Entonces, Lan Yi miró fríamente a Zi Yan: "Zi Yan, ¡qué audaz de tu parte, para permitir que extraños entren a la ciudad, atrévete a usar una ficha de diamante falsa para engañarnos, ven, arresta a todos!"
Paso paso paso!
Un grupo de personas apareció detrás de Lan Yi.
Había hombres jóvenes, había damas jóvenes, ¡una por una se ve feroz y agresiva!
Un grupo de personas rápidamente rodeó a Su Luo y a los demás en un círculo.
¡Mientras Lan Yi lo ordenó, se atrevieron a rodear a Su Luo y a los demás y matarlos en el acto!
El ambiente estuvo rígido por un momento.
¡Zi Yan estaba casi enojado de ira!
¿Lan Yi tuvo un daño cerebral? ¿Cómo se atrevía a intentar matarla?
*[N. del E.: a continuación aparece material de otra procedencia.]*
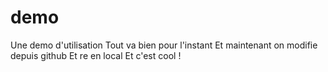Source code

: # demo
Une demo d'utilisation
Tout va bien pour l'instant
Et maintenant on modifie depuis github
Et re en local
Et c'est cool !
En cualquier caso, ella también es una Santa Doncella, ¿de acuerdo? Lo que es más, Su Luo … ¡Si Su Luo tuviera heridas aunque sea un poco, Lan Yi y el grupo de personas detrás de Lan Yi serían enterrados juntos!
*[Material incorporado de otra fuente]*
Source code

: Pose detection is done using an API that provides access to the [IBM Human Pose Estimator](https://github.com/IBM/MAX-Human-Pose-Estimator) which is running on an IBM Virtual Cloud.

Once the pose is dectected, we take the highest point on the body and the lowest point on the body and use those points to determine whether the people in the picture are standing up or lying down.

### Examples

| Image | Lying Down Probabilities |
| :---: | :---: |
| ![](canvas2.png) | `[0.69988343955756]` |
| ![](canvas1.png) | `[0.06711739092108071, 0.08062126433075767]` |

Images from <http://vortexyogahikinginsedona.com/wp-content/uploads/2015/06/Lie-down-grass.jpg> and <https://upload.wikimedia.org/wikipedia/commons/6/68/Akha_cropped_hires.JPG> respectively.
"Lan Yi, estás buscando la muerte!" Zi Yan estaba diciendo la verdad.
Pero era bastante obvio que Lan Yi no escucharía la verdad, solo para verla reírse y burlarse. Levantó la mano e inmediatamente dio la orden: "Fingiendo una ficha de diamante, un crimen castigable con la muerte, Holy Maiden junto con la gente común, todos culpables, ¡vengan, maten a la vista!"
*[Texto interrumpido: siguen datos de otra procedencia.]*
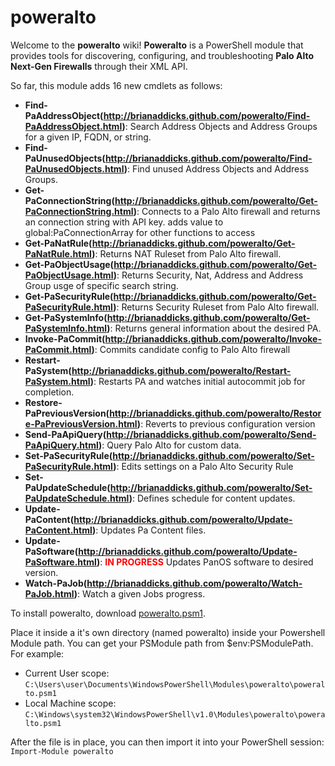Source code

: poweralto
====

Welcome to the **poweralto** wiki!  **Poweralto** is a PowerShell module that provides tools for discovering, configuring, and troubleshooting **Palo Alto Next-Gen Firewalls** through their XML API.

So far, this module adds 16 new cmdlets as follows:
* **Find-PaAddressObject(http://brianaddicks.github.com/poweralto/Find-PaAddressObject.html)**: Search Address Objects and Address Groups for a given IP, FQDN, or string.* **Find-PaUnusedObjects(http://brianaddicks.github.com/poweralto/Find-PaUnusedObjects.html)**: Find unused Address Objects and Address Groups.* **Get-PaConnectionString(http://brianaddicks.github.com/poweralto/Get-PaConnectionString.html)**: Connects to a Palo Alto firewall and returns an connection string with API key. adds value to global:PaConnectionArray for other functions to access* **Get-PaNatRule(http://brianaddicks.github.com/poweralto/Get-PaNatRule.html)**: Returns NAT Ruleset from Palo Alto firewall.* **Get-PaObjectUsage(http://brianaddicks.github.com/poweralto/Get-PaObjectUsage.html)**: Returns Security, Nat, Address and Address Group usge of specific search string.* **Get-PaSecurityRule(http://brianaddicks.github.com/poweralto/Get-PaSecurityRule.html)**: Returns Security Ruleset from Palo Alto firewall.* **Get-PaSystemInfo(http://brianaddicks.github.com/poweralto/Get-PaSystemInfo.html)**: Returns general information about the desired PA.* **Invoke-PaCommit(http://brianaddicks.github.com/poweralto/Invoke-PaCommit.html)**: Commits candidate config to Palo Alto firewall* **Restart-PaSystem(http://brianaddicks.github.com/poweralto/Restart-PaSystem.html)**: Restarts PA and watches initial autocommit job for completion.* **Restore-PaPreviousVersion(http://brianaddicks.github.com/poweralto/Restore-PaPreviousVersion.html)**: Reverts to previous configuration version* **Send-PaApiQuery(http://brianaddicks.github.com/poweralto/Send-PaApiQuery.html)**: Query Palo Alto for custom data.* **Set-PaSecurityRule(http://brianaddicks.github.com/poweralto/Set-PaSecurityRule.html)**: Edits settings on a Palo Alto Security Rule* **Set-PaUpdateSchedule(http://brianaddicks.github.com/poweralto/Set-PaUpdateSchedule.html)**: Defines schedule for content updates.* **Update-PaContent(http://brianaddicks.github.com/poweralto/Update-PaContent.html)**: Updates Pa Content files.* **Update-PaSoftware(http://brianaddicks.github.com/poweralto/Update-PaSoftware.html)**: <span style="color:#f00">**IN PROGRESS**</span> Updates PanOS software to desired version.* **Watch-PaJob(http://brianaddicks.github.com/poweralto/Watch-PaJob.html)**: Watch a given Jobs progress.To install poweralto, download [poweralto.psm1](https://github.com/brianaddicks/poweralto/blob/master/poweralto.psm1).

Place it inside a it's own directory (named poweralto) inside your Powershell Module path.  You can get your PSModule path from $env:PSModulePath. For example:
* Current User scope: `C:\Users\user\Documents\WindowsPowerShell\Modules\poweralto\poweralto.psm1`
* Local Machine scope: `C:\Windows\system32\WindowsPowerShell\v1.0\Modules\poweralto\poweralto.psm1`

After the file is in place, you can then import it into your PowerShell session:
`Import-Module poweralto`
¡Ella inmediatamente corrió hacia Zi Yan primero!
Ella odiaba a Zi Yan.
Sabía que solo cuando Zi Yan fuera eliminado, el nombre de la Santa Doncella volvería a ser el tercer anciano.
¡Y la Santa Doncella, debería pertenecer al tercer anciano!
"¡Déjame ver si eres tan débil como solías ser en los últimos años!" Lan Yi, como halcones y halcones, se abalanzó sobre Zi Yan, usando un movimiento mortal.
"Lan Yi, maldita seas!" Zi Yan regañó!
¡Zi Yan no esperaba que Lan Yi fuera tan cruel! Ella solo quería matarla. Luego, cuando llegó el momento, incluso si el asunto fue informado a los ancianos, ¡el hombre muerto no podía contar historias!
Fue un buen plan, pero yo, Zi Yan, ¡nunca permitiría que tu plan tuviera éxito!
Zi Yan se burló y luego hizo un movimiento asesino.
Cuando salió por primera vez de la Ciudad del Purgatorio, era solo una pequeña séptima fila, pero en ese momento, la fuerza de Lan Yi era mucho mayor que ella, ¡así que Lan Yi se atrevió a ser tan arrogante frente a ella!
Sin embargo, cuando los dos se enfrentan, Lan Yi se sorprendió.
Después de que dos personas se enfrentan, ¡las figuras se cruzaron y se quedaron frente a frente!
"¡¡¡Usted!!!" Los ojos redondos de Lan Yi la fulminaron con la mirada, mirando a Zi Yan con incredulidad. "¡Cómo podría tu fuerza aumentar tan rápido! ¡No lo creo!"
"Jeje". Zi Yan sonrió fríamente, no respondió.
"Un erudito que había estado fuera tres días debe ser mirado con nuevos ojos, no es de extrañar que te atrevas a ser tan arrogante. ¡Resulta que no tienes nada que temer!" La cara de Lan Yi era malévola, y la envidia en sus ojos no podía disimularse, "¡En ese caso, veamos lo que tienes!"